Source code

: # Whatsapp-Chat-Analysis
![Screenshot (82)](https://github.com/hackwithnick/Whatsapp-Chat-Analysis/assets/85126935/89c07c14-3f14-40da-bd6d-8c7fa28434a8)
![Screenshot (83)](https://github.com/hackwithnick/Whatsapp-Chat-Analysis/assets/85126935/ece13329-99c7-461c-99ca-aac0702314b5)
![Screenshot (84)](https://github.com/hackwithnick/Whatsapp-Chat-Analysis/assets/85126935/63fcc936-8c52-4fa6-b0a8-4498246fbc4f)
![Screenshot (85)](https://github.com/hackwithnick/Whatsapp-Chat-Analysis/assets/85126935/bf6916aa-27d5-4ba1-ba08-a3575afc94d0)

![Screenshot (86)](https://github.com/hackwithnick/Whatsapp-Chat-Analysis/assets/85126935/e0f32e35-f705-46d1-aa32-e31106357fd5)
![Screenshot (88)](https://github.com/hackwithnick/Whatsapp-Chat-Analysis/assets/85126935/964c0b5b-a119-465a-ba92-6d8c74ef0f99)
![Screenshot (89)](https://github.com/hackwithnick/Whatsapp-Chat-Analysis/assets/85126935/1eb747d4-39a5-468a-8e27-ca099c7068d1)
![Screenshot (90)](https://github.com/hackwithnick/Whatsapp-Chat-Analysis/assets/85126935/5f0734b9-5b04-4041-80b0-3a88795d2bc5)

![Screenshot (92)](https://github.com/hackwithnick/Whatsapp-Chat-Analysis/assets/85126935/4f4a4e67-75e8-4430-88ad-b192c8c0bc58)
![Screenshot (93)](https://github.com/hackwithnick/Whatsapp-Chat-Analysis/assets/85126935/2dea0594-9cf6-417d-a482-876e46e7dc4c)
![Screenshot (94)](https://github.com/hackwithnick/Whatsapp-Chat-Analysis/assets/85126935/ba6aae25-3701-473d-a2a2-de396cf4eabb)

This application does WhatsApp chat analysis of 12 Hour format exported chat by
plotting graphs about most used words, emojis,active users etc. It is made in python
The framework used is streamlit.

The problem - Would you set down every entry again, exactly?

Written response -
Source code

: # Whatsapp-Chat-Analysis
![Screenshot (82)](https://github.com/hackwithnick/Whatsapp-Chat-Analysis/assets/85126935/89c07c14-3f14-40da-bd6d-8c7fa28434a8)
![Screenshot (83)](https://github.com/hackwithnick/Whatsapp-Chat-Analysis/assets/85126935/ece13329-99c7-461c-99ca-aac0702314b5)
![Screenshot (84)](https://github.com/hackwithnick/Whatsapp-Chat-Analysis/assets/85126935/63fcc936-8c52-4fa6-b0a8-4498246fbc4f)
![Screenshot (85)](https://github.com/hackwithnick/Whatsapp-Chat-Analysis/assets/85126935/bf6916aa-27d5-4ba1-ba08-a3575afc94d0)

![Screenshot (86)](https://github.com/hackwithnick/Whatsapp-Chat-Analysis/assets/85126935/e0f32e35-f705-46d1-aa32-e31106357fd5)
![Screenshot (88)](https://github.com/hackwithnick/Whatsapp-Chat-Analysis/assets/85126935/964c0b5b-a119-465a-ba92-6d8c74ef0f99)
![Screenshot (89)](https://github.com/hackwithnick/Whatsapp-Chat-Analysis/assets/85126935/1eb747d4-39a5-468a-8e27-ca099c7068d1)
![Screenshot (90)](https://github.com/hackwithnick/Whatsapp-Chat-Analysis/assets/85126935/5f0734b9-5b04-4041-80b0-3a88795d2bc5)

![Screenshot (92)](https://github.com/hackwithnick/Whatsapp-Chat-Analysis/assets/85126935/4f4a4e67-75e8-4430-88ad-b192c8c0bc58)
![Screenshot (93)](https://github.com/hackwithnick/Whatsapp-Chat-Analysis/assets/85126935/2dea0594-9cf6-417d-a482-876e46e7dc4c)
![Screenshot (94)](https://github.com/hackwithnick/Whatsapp-Chat-Analysis/assets/85126935/ba6aae25-3701-473d-a2a2-de396cf4eabb)

This application does WhatsApp chat analysis of 12 Hour format exported chat by
plotting graphs about most used words, emojis,active users etc. It is made in python
The framework used is streamlit.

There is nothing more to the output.